So every generation should have a revolution. There doesn’t seem to be one. Back then, you would get the antithesis of what was currently happening. You had all the teeny bop bands, all the boy bands, and along comes the opposite, which are these rough, in all respects, bands coming out they weren’t great players.
They didn’t want to be great players. They had this attitude. They challenged the dinosaurs at the time by calling them dinosaurs. They were shouting down Pink Floyd and Lez Zeppelin, and whatever. It was with this cheeky arrogance.
Look at your career. It’s very interesting because I know you joined Thin Lizzy for a while.
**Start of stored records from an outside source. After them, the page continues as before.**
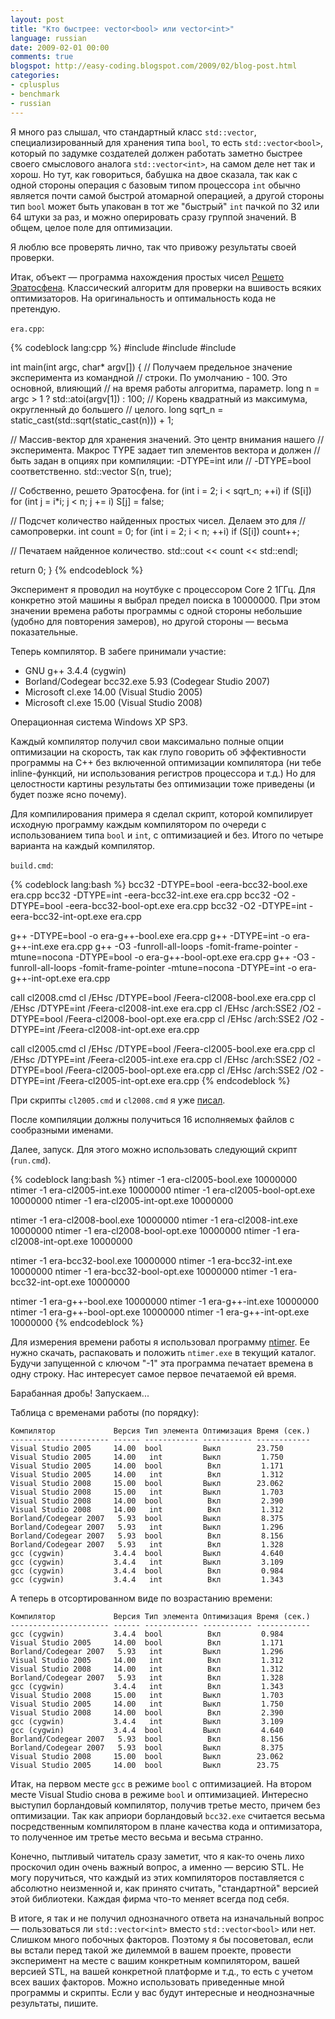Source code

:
 ```yaml
---
layout: post
title: "Кто быстрее: vector<bool> или vector<int>"
language: russian
date: 2009-02-01 00:00
comments: true
blogspot: http://easy-coding.blogspot.com/2009/02/blog-post.html
categories:
- cplusplus
- benchmark
- russian
---
```

Я много раз слышал, что стандартный класс `std::vector`, специализированный для хранения типа `bool`, то есть `std::vector<bool>`, который по задумке создателей должен работать заметно быстрее своего смыслового аналога `std::vector<int>`, на самом деле нет так и хорош. Но тут, как говориться, бабушка на двое сказала, так как с одной стороны операция с базовым типом процессора `int` обычно является почти самой быстрой атомарной операцией, а другой стороны тип `bool` может быть упакован в тот же "быстрый" `int` пачкой по 32 или 64 штуки за раз, и можно оперировать сразу группой значений. В общем, целое поле для оптимизации.

Я люблю все проверять лично, так что привожу результаты своей проверки.

Итак, объект — программа нахождения простых чисел [Решето Эратосфена][]. Классический алгоритм для проверки на вшивость всяких оптимизаторов. На оригинальность и оптимальность кода не претендую.

[Решето Эратосфена]: http://ru.wikipedia.org/wiki/%D0%A0%D0%B5%D1%88%D0%B5%D1%82%D0%BE_%D0%AD%D1%80%D0%B0%D1%82%D0%BE%D1%81%D1%84%D0%B5%D0%BD%D0%B0

`era.cpp`:

{% codeblock lang:cpp %}
#include <iostream>
#include <vector>
#include <cmath>

int main(int argc, char* argv[]) {
  // Получаем предельное значение эксперимента из командной
  // строки. По умолчанию - 100. Это основной, влияющий
  // на время работы алгоритма, параметр.
  long n = argc > 1 ? std::atoi(argv[1]) : 100;
  // Корень квадратный из максимума, округленный до большего
  // целого.
  long sqrt_n = static_cast<long>(std::sqrt(static_cast<double>(n))) + 1;

  // Массив-вектор для хранения значений. Это центр внимания нашего
  // эксперимента. Макрос TYPE задает тип элементов вектора и должен
  // быть задан в опциях при компиляции: -DTYPE=int или
  // -DTYPE=bool соответственно.
  std::vector<TYPE> S(n, true);

  // Собственно, решето Эратосфена.
  for (int i = 2; i < sqrt_n; ++i)
    if (S[i])
      for (int j = i*i; j < n; j += i)
        S[j] = false;

  // Подсчет количество найденных простых чисел. Делаем это для
  // самопроверки.
  int count = 0;
  for (int i = 2; i < n; ++i)
    if (S[i])
      count++;

  // Печатаем найденное количество.
  std::cout << count << std::endl;

  return 0;
}
{% endcodeblock %}

Эксперимент я проводил на ноутбуке с процессором Core 2 1ГГц. Для конкретно этой машины я выбрал предел поиска в 10000000. При этом значении времена работы программы с одной стороны небольшие (удобно для повторения замеров), но другой стороны — весьма показательные.

Теперь компилятор. В забеге принимали участие:

* GNU g++ 3.4.4 (cygwin)
* Borland/Codegear bcc32.exe 5.93 (Codegear Studio 2007)
* Microsoft cl.exe 14.00 (Visual Studio 2005)
* Microsoft cl.exe 15.00 (Visual Studio 2008)

Операционная система Windows XP SP3.

Каждый компилятор получил свои максимально полные опции оптимизации на скорость, так как глупо говорить об эффективности программы на С++ без включенной оптимизации компилятора (ни тебе inline-функций, ни использования регистров процессора и т.д.) Но для целостности картины результаты без оптимизации тоже приведены (и будет позже ясно почему).

Для компилирования примера я сделал скрипт, которой компилирует исходную программу каждым компилятором по очереди с использованием типа `bool` и `int`, с оптимизацией и без. Итого по четыре варианта на каждый компилятор.

`build.cmd`:

{% codeblock lang:bash %}
bcc32 -DTYPE=bool -eera-bcc32-bool.exe era.cpp
bcc32 -DTYPE=int -eera-bcc32-int.exe era.cpp
bcc32 -O2 -DTYPE=bool -eera-bcc32-bool-opt.exe era.cpp
bcc32 -O2 -DTYPE=int -eera-bcc32-int-opt.exe era.cpp

g++ -DTYPE=bool -o era-g++-bool.exe era.cpp
g++ -DTYPE=int -o era-g++-int.exe era.cpp
g++ -O3 -funroll-all-loops -fomit-frame-pointer -mtune=nocona -DTYPE=bool -o era-g++-bool-opt.exe era.cpp
g++ -O3 -funroll-all-loops -fomit-frame-pointer -mtune=nocona -DTYPE=int -o era-g++-int-opt.exe era.cpp

call cl2008.cmd
cl /EHsc /DTYPE=bool /Feera-cl2008-bool.exe era.cpp
cl /EHsc /DTYPE=int /Feera-cl2008-int.exe era.cpp
cl /EHsc /arch:SSE2 /O2 -DTYPE=bool /Feera-cl2008-bool-opt.exe era.cpp
cl /EHsc /arch:SSE2 /O2 -DTYPE=int /Feera-cl2008-int-opt.exe era.cpp

call cl2005.cmd
cl /EHsc /DTYPE=bool /Feera-cl2005-bool.exe era.cpp
cl /EHsc /DTYPE=int /Feera-cl2005-int.exe era.cpp
cl /EHsc /arch:SSE2 /O2 -DTYPE=bool /Feera-cl2005-bool-opt.exe era.cpp
cl /EHsc /arch:SSE2 /O2 -DTYPE=int /Feera-cl2005-int-opt.exe era.cpp
{% endcodeblock %}

При скрипты `cl2005.cmd` и `cl2008.cmd` я уже [писал][Скрипты для Visual Studio].

[Скрипты для Visual Studio]: /blog/russian/2009/01/29/scripts-for-visual-studio-command-line/

После компиляции должны получиться 16 исполняемых файлов с сообразными именами.

Далее, запуск. Для этого можно использовать следующий скрипт (`run.cmd`).

{% codeblock lang:bash %}
ntimer -1 era-cl2005-bool.exe 10000000
ntimer -1 era-cl2005-int.exe 10000000
ntimer -1 era-cl2005-bool-opt.exe 10000000
ntimer -1 era-cl2005-int-opt.exe 10000000

ntimer -1 era-cl2008-bool.exe 10000000
ntimer -1 era-cl2008-int.exe 10000000
ntimer -1 era-cl2008-bool-opt.exe 10000000
ntimer -1 era-cl2008-int-opt.exe 10000000

ntimer -1 era-bcc32-bool.exe 10000000
ntimer -1 era-bcc32-int.exe 10000000
ntimer -1 era-bcc32-bool-opt.exe 10000000
ntimer -1 era-bcc32-int-opt.exe 10000000

ntimer -1 era-g++-bool.exe 10000000
ntimer -1 era-g++-int.exe 10000000
ntimer -1 era-g++-bool-opt.exe 10000000
ntimer -1 era-g++-int-opt.exe 10000000
{% endcodeblock %}

Для измерения времени работы я использовал программу [ntimer][]. Ее нужно скачать, распаковать и положить `ntimer.exe` в текущий каталог. Будучи запущенной с ключом "-1" эта программа печатает времена в одну строку. Нас интересует самое первое печатаемой ей время.

[ntimer]: /downloads/ntimer.zip

Барабанная дробь! Запускаем...

Таблица с временами работы (по порядку):

    Компилятор             Версия Тип элемента Оптимизация Время (сек.)
    ---------------------- ------ ------------ ----------- ------------
    Visual Studio 2005     14.00  bool         Выкл        23.750
    Visual Studio 2005     14.00   int         Выкл         1.750
    Visual Studio 2005     14.00  bool          Вкл         1.171
    Visual Studio 2005     14.00   int          Вкл         1.312
    Visual Studio 2008     15.00  bool         Выкл        23.062
    Visual Studio 2008     15.00   int         Выкл         1.703
    Visual Studio 2008     14.00  bool          Вкл         2.390
    Visual Studio 2008     14.00   int          Вкл         1.312
    Borland/Codegear 2007   5.93  bool         Выкл         8.375
    Borland/Codegear 2007   5.93   int         Выкл         1.296
    Borland/Codegear 2007   5.93  bool          Вкл         8.156
    Borland/Codegear 2007   5.93   int          Вкл         1.328
    gcc (cygwin)           3.4.4  bool         Выкл         4.640
    gcc (cygwin)           3.4.4   int         Выкл         3.109
    gcc (cygwin)           3.4.4  bool          Вкл         0.984
    gcc (cygwin)           3.4.4   int          Вкл         1.343

А теперь в отсортированном виде по возрастанию времени:

    Компилятор             Версия Тип элемента Оптимизация Время (сек.)
    ---------------------- ------ ------------ ----------- ------------
    gcc (cygwin)           3.4.4  bool          Вкл         0.984
    Visual Studio 2005     14.00  bool          Вкл         1.171
    Borland/Codegear 2007   5.93   int         Выкл         1.296
    Visual Studio 2005     14.00   int          Вкл         1.312
    Visual Studio 2008     14.00   int          Вкл         1.312
    Borland/Codegear 2007   5.93   int          Вкл         1.328
    gcc (cygwin)           3.4.4   int          Вкл         1.343
    Visual Studio 2008     15.00   int         Выкл         1.703
    Visual Studio 2005     14.00   int         Выкл         1.750
    Visual Studio 2008     14.00  bool          Вкл         2.390
    gcc (cygwin)           3.4.4   int         Выкл         3.109
    gcc (cygwin)           3.4.4  bool         Выкл         4.640
    Borland/Codegear 2007   5.93  bool          Вкл         8.156
    Borland/Codegear 2007   5.93  bool         Выкл         8.375
    Visual Studio 2008     15.00  bool         Выкл        23.062
    Visual Studio 2005     14.00  bool         Выкл        23.75

Итак, на первом месте `gcc` в режиме `bool` с оптимизацией. На втором месте Visual Studio снова в режиме `bool` и оптимизацией. Интересно выступил борландовый компилятор, получив третье место, причем без оптимизации. Так как априори борландовый `bcc32.exe` считается весьма посредственным компилятором в плане качества кода и оптимизатора, то полученное им третье место весьма и весьма странно.

Конечно, пытливый читатель сразу заметит, что я как-то очень лихо проскочил один очень важный вопрос, а именно — версию STL. Не могу поручиться, что каждый из этих компиляторов поставляется с абсолютно неизменной и, как принято считать, "стандартной" версией этой библиотеки. Каждая фирма что-то меняет всегда под себя.

В итоге, я так и не получил однозначного ответа на изначальный вопрос — пользоваться ли `std::vector<int>` вместо `std::vector<bool>` или нет. Слишком много побочных факторов. Поэтому я бы посоветовал, если вы встали перед такой же дилеммой в вашем проекте, провести эксперимент на месте с вашим конкретным компилятором, вашей версией STL, на вашей конкретной платформе и т.д., то есть с учетом всех ваших факторов. Можно использовать приведенные мной программы и скрипты. Если у вас будут интересные и неоднозначные результаты, пишите.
That would seem to be a certain road you could have gone down, but obviously, you had this yearning inside you to do music that at the time sounded like it was from the future.
I’d already been working on the first Visage album for nearly a year before I got the call to come and help Thin Lizzy out. I was never a permanent member. I’d been working on the Visage project, which I put together after the Rich Kids. I bought the synthesizer to bring it into the Rich Kids in 1978. It split the band up. It broke the band right down the middle. Half the band hated it. Half the band loved it. The half the band who loved it went on to form Visage. Visage was a studio conglomerate – one of which was Billy Currie, keyboard player with Ultravox.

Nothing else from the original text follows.